Salia Sanou and Seydou Boro both grew up in Burkina Faso, west Africa, but for years have been based in France. Their joint style reflects their personal geography, and the virtuoso intensity they distil from their native African dance traditions - flickering rhythms of hips and shoulders, rippling spines, pumping knees - has deservedly been highly acclaimed. But the communal energy associated with traditional African dance is compressed into repetitive sequences, stilled into jaggedly expressive images, or galvanised into bruising confrontations. This is African dance crossed with minimalism, Eurocrash and butoh.

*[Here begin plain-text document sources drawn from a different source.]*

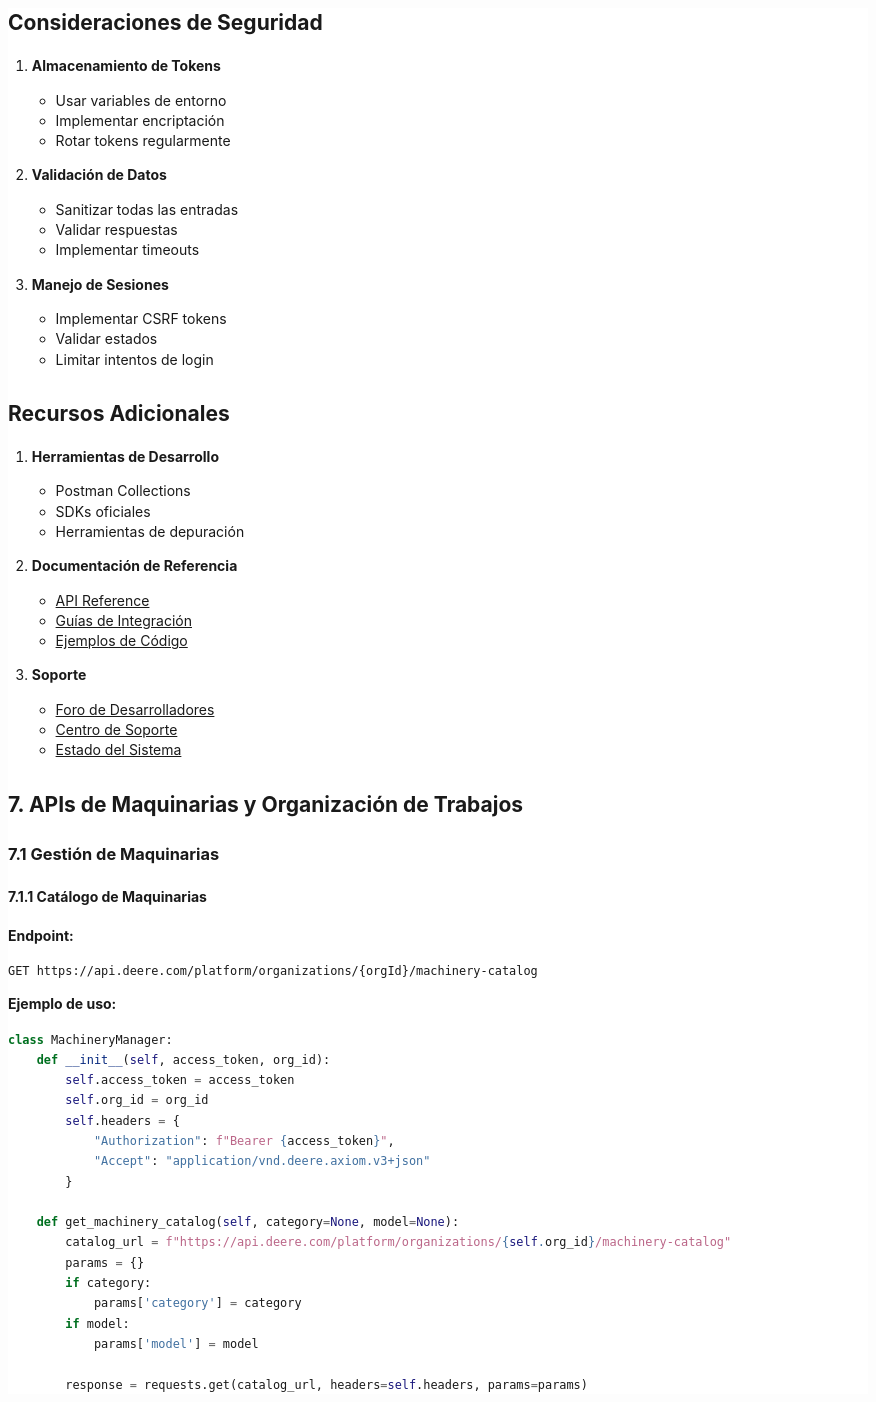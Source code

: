 ## Consideraciones de Seguridad

1. **Almacenamiento de Tokens**
   - Usar variables de entorno
   - Implementar encriptación
   - Rotar tokens regularmente

2. **Validación de Datos**
   - Sanitizar todas las entradas
   - Validar respuestas
   - Implementar timeouts

3. **Manejo de Sesiones**
   - Implementar CSRF tokens
   - Validar estados
   - Limitar intentos de login

## Recursos Adicionales

1. **Herramientas de Desarrollo**
   - Postman Collections
   - SDKs oficiales
   - Herramientas de depuración

2. **Documentación de Referencia**
   - [API Reference](https://developer.deere.com/api-docs)
   - [Guías de Integración](https://developer.deere.com/integration-guides)
   - [Ejemplos de Código](https://developer.deere.com/code-examples)

3. **Soporte**
   - [Foro de Desarrolladores](https://developer.deere.com/community)
   - [Centro de Soporte](https://developer.deere.com/support)
   - [Estado del Sistema](https://status.deere.com)

## 7. APIs de Maquinarias y Organización de Trabajos

### 7.1 Gestión de Maquinarias

#### 7.1.1 Catálogo de Maquinarias
**Endpoint:**
```
GET https://api.deere.com/platform/organizations/{orgId}/machinery-catalog
```

**Ejemplo de uso:**
```python
class MachineryManager:
    def __init__(self, access_token, org_id):
        self.access_token = access_token
        self.org_id = org_id
        self.headers = {
            "Authorization": f"Bearer {access_token}",
            "Accept": "application/vnd.deere.axiom.v3+json"
        }
    
    def get_machinery_catalog(self, category=None, model=None):
        catalog_url = f"https://api.deere.com/platform/organizations/{self.org_id}/machinery-catalog"
        params = {}
        if category:
            params['category'] = category
        if model:
            params['model'] = model
            
        response = requests.get(catalog_url, headers=self.headers, params=params)
```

The connecting thread of Taagala is a journey. Jammed together in a seated shuffle, Salia, Seydou and the company's other two dancers seem to be navigating a stretch of water. They lie full-length on the floor, limbs trembling fiercely as if possessed by dangerous forces. Returning to dance the same moves over and over again, they seem to alternate between sudden joy and despair. At the end we guess there is some sort of closure, as a woman stands high on the shoulders of two men to make a final stately crossing to the front of the stage, draped in a cloak.

There is no denying the beauty and concentration of these dancers, who strike mysterious, resonant images with their bodies. But the logic of their shared voyage is impenetrable. Nothing in the musical accompaniment (percussion, African violin) urges the transition of one image to the next; nothing in the choreography or the dancers' demeanour suggests motive or progression. Nor is there a sense of universal ritual to carry the piece forward. Taagala provides some extraordinary choreographic scenery, but its refusal to share its inner itinerary with the audience makes it a frustrating piece of dance theatre.